Egoisme

(http://favim.com/image/21331/)

Malam masih terlalu muda untuk menikmati sebotol bir. Tapi aku selalu tahu apa yang aku inginkan, cukup sebotol bir dingin dan perbincangan hingga larut malam. Sayangnya malam tidak berpihak pada keinginanku.

Angin terasa begitu kering, pertanda hujan akan segera turun. Jalanan Jakarta, seperti biasa macet tanpa bilang permisi. Satu dua aku melihat karyawan muda duduk di halte bus. Menunggu angkutan umum untuk pulang. Belum ada cukup uang untuk menyicil mobil. Ah, aku seperti melihat diriku sendiri.

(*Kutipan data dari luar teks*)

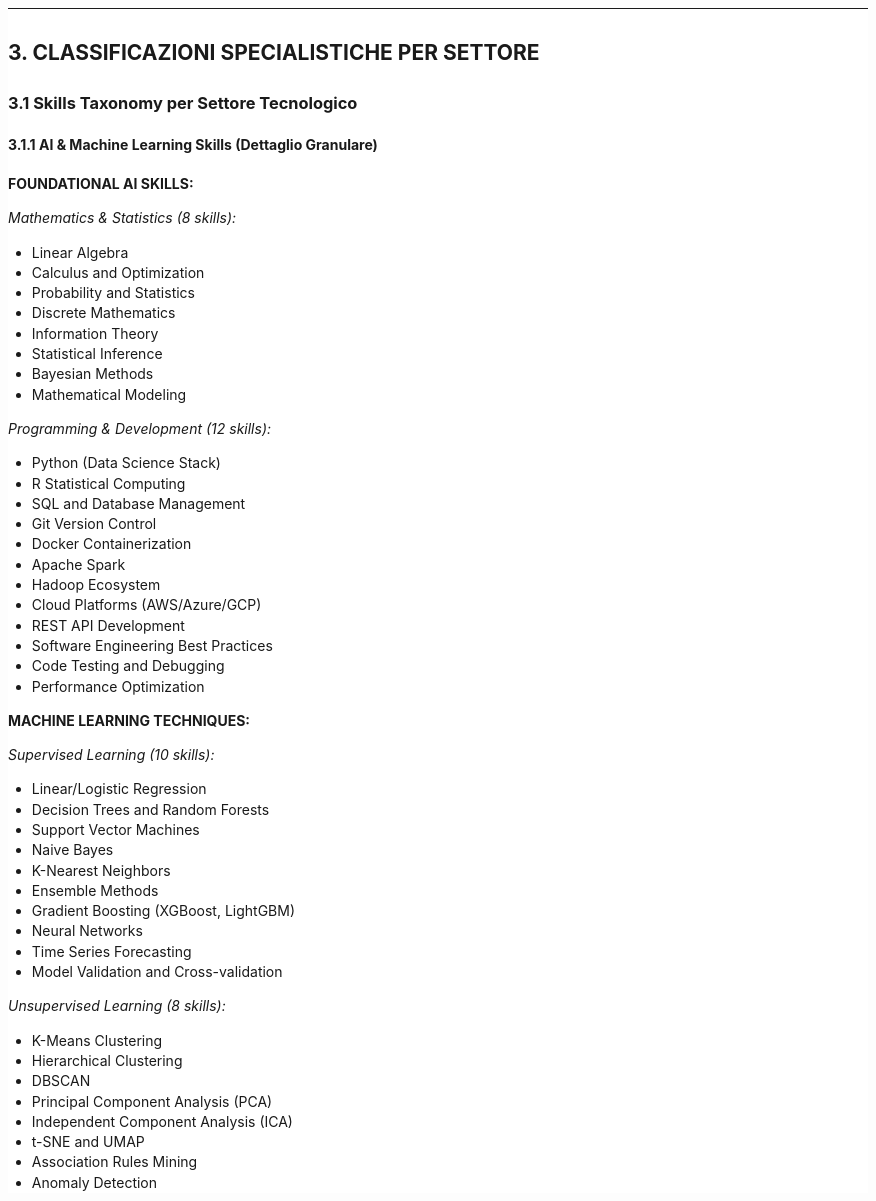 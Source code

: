 
---

## **3. CLASSIFICAZIONI SPECIALISTICHE PER SETTORE**

### **3.1 Skills Taxonomy per Settore Tecnologico**

#### **3.1.1 AI & Machine Learning Skills (Dettaglio Granulare)**

**FOUNDATIONAL AI SKILLS:**

*Mathematics & Statistics (8 skills):*
- Linear Algebra
- Calculus and Optimization
- Probability and Statistics
- Discrete Mathematics
- Information Theory
- Statistical Inference
- Bayesian Methods
- Mathematical Modeling

*Programming & Development (12 skills):*
- Python (Data Science Stack)
- R Statistical Computing
- SQL and Database Management
- Git Version Control
- Docker Containerization
- Apache Spark
- Hadoop Ecosystem
- Cloud Platforms (AWS/Azure/GCP)
- REST API Development
- Software Engineering Best Practices
- Code Testing and Debugging
- Performance Optimization

**MACHINE LEARNING TECHNIQUES:**

*Supervised Learning (10 skills):*
- Linear/Logistic Regression
- Decision Trees and Random Forests
- Support Vector Machines
- Naive Bayes
- K-Nearest Neighbors
- Ensemble Methods
- Gradient Boosting (XGBoost, LightGBM)
- Neural Networks
- Time Series Forecasting
- Model Validation and Cross-validation

*Unsupervised Learning (8 skills):*
- K-Means Clustering
- Hierarchical Clustering
- DBSCAN
- Principal Component Analysis (PCA)
- Independent Component Analysis (ICA)
- t-SNE and UMAP
- Association Rules Mining
- Anomaly Detection
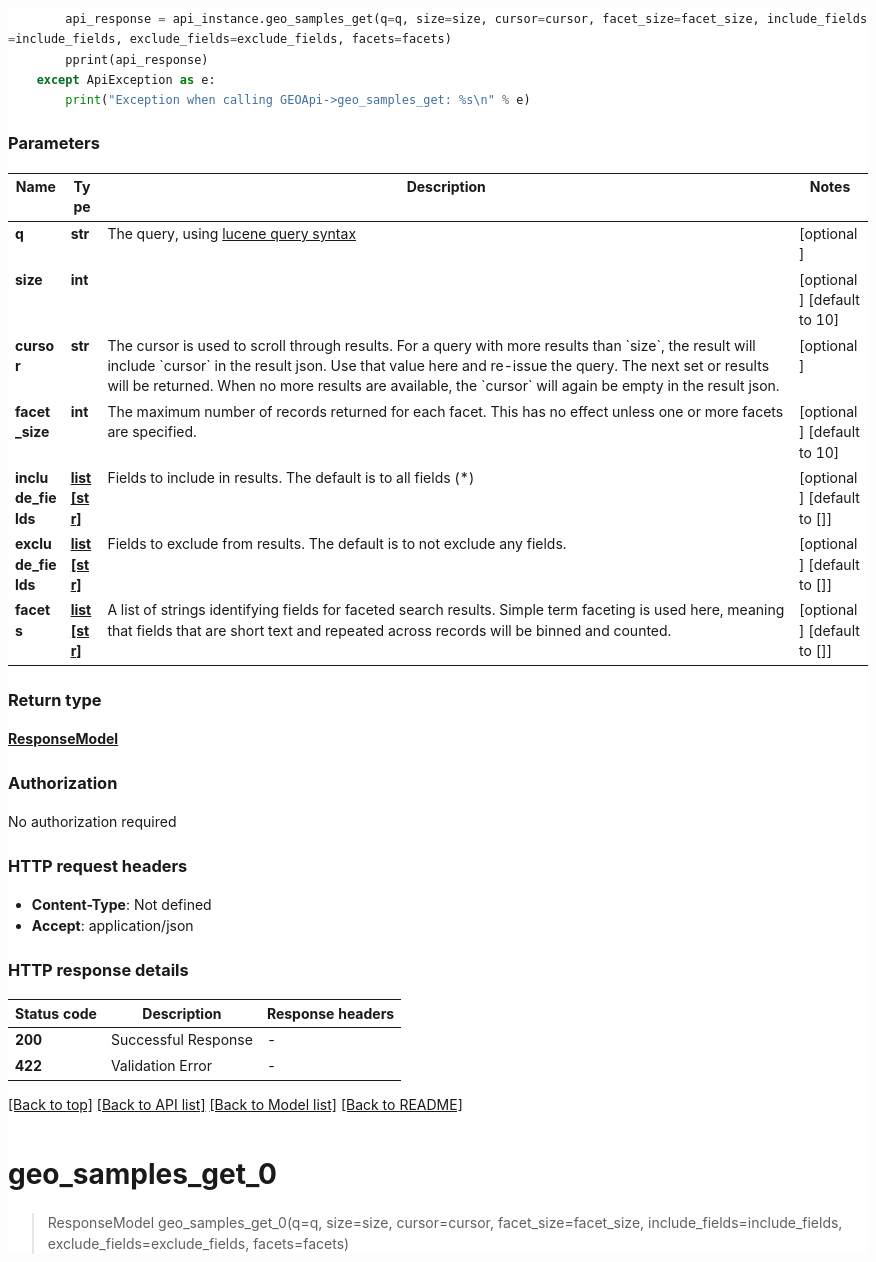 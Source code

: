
 ```python
        api_response = api_instance.geo_samples_get(q=q, size=size, cursor=cursor, facet_size=facet_size, include_fields=include_fields, exclude_fields=exclude_fields, facets=facets)
        pprint(api_response)
    except ApiException as e:
        print("Exception when calling GEOApi->geo_samples_get: %s\n" % e)
```

### Parameters

Name | Type | Description  | Notes
------------- | ------------- | ------------- | -------------
 **q** | **str**| The query, using [lucene query syntax](https://lucene.apache.org/core/3_6_0/queryparsersyntax.html) | [optional] 
 **size** | **int**|  | [optional] [default to 10]
 **cursor** | **str**| The cursor is used to scroll through results. For a query with more results than &#x60;size&#x60;, the result will include &#x60;cursor&#x60; in the result json. Use that value here and re-issue the query. The next set or results will be returned. When no more results are available, the &#x60;cursor&#x60; will again be empty in the result json. | [optional] 
 **facet_size** | **int**| The maximum number of records returned for each facet. This has no effect unless one or more facets are specified. | [optional] [default to 10]
 **include_fields** | [**list[str]**](str.md)| Fields to include in results. The default is to all fields (*) | [optional] [default to []]
 **exclude_fields** | [**list[str]**](str.md)| Fields to exclude from results. The default is to not exclude any fields.  | [optional] [default to []]
 **facets** | [**list[str]**](str.md)| A list of strings identifying fields for faceted search results. Simple term faceting is used here, meaning that fields that are short text and repeated across records will be binned and counted. | [optional] [default to []]

### Return type

[**ResponseModel**](ResponseModel.md)

### Authorization

No authorization required

### HTTP request headers

 - **Content-Type**: Not defined
 - **Accept**: application/json

### HTTP response details
| Status code | Description | Response headers |
|-------------|-------------|------------------|
**200** | Successful Response |  -  |
**422** | Validation Error |  -  |

[[Back to top]](#) [[Back to API list]](../README.md#documentation-for-api-endpoints) [[Back to Model list]](../README.md#documentation-for-models) [[Back to README]](../README.md)

# **geo_samples_get_0**
> ResponseModel geo_samples_get_0(q=q, size=size, cursor=cursor, facet_size=facet_size, include_fields=include_fields, exclude_fields=exclude_fields, facets=facets)
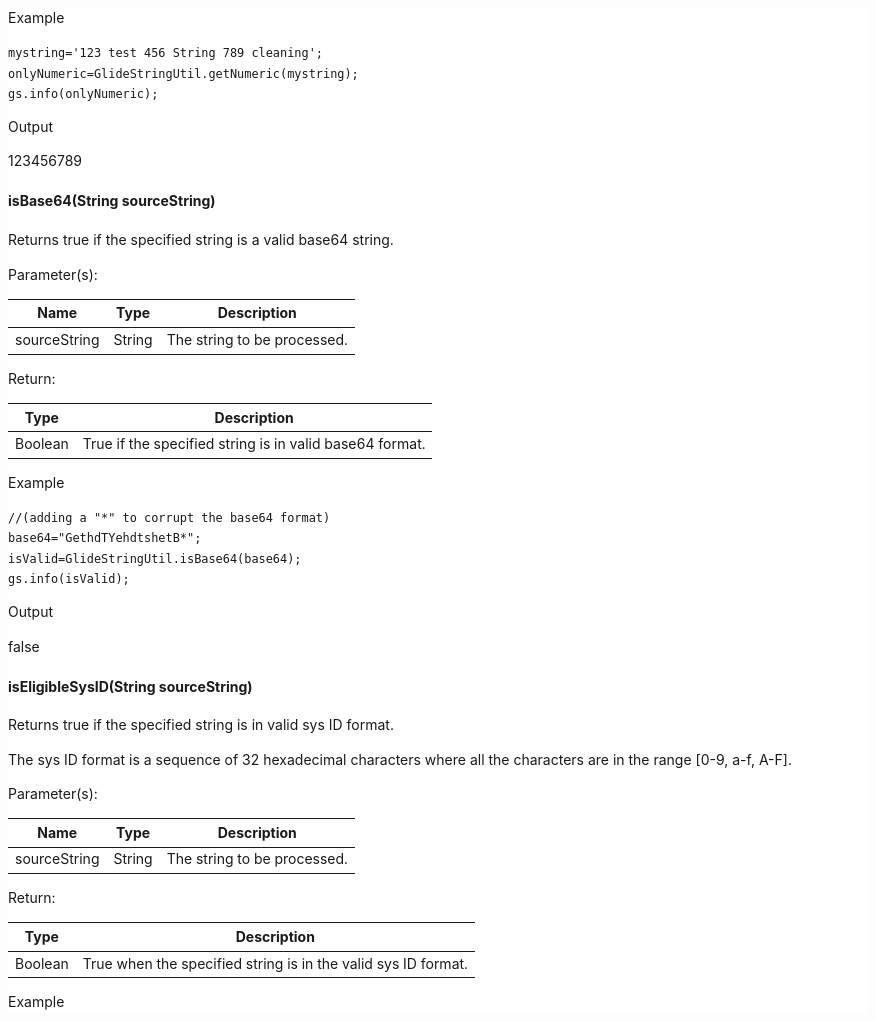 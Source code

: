 Example

    mystring='123 test 456 String 789 cleaning';
    onlyNumeric=GlideStringUtil.getNumeric(mystring);
    gs.info(onlyNumeric); 

Output

123456789

#### isBase64(String sourceString)

Returns true if the specified string is a valid base64 string.

Parameter(s):

| Name | Type | Description |
| --- | --- | --- |
| sourceString | String | The string to be processed. |

Return:

| Type | Description |
| --- | --- |
| Boolean | True if the specified string is in valid base64 format. |

Example

    //(adding a "*" to corrupt the base64 format)
    base64="GethdTYehdtshetB*";
    isValid=GlideStringUtil.isBase64(base64);
    gs.info(isValid);

Output

false

#### isEligibleSysID(String sourceString)

Returns true if the specified string is in valid sys ID format.

The sys ID format is a sequence of 32 hexadecimal characters where all the characters are in the range \[0-9, a-f, A-F\].

Parameter(s):

| Name | Type | Description |
| --- | --- | --- |
| sourceString | String | The string to be processed. |

Return:

| Type | Description |
| --- | --- |
| Boolean | True when the specified string is in the valid sys ID format. |

Example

Jujur, aku kewalahan menghadapi egoku sendiri. Jika tingkat kedewasaan seseorang diukur dari egoismenya, maka aku gagal disebut dewasa. Kenapa aku kalah melawan amarah? Kenapa aku biarkan egoku tertawa puas memamerkan kemenangan? Rasanya aku ingin berbalik arah dan menghadapimu kembali. Kita bisa bicara secara dewasa. Kita bisa bicara dengan nada tenang. Sayangnya, kakiku menghianatiku. Dia justru diam tak bergerak. Ya, aku pengecut.

Jauh, jauh sekali di ambang kesadaran, aku ingin berteriak bahwa aku selama ini sudah berusaha menjadi pilihan terbaik. Sedikit banyak aku berharap aroma segar tubuhmu hanya milikku seorang. Tidak akan kubagi, tidak akan kubuang. Itu sebabnya malam ini aku cemburu.

Aku sudah mempercayaimu dan itu pekerjaan yang sulit. Jangan lagi jadikan aku pilihan terakhir.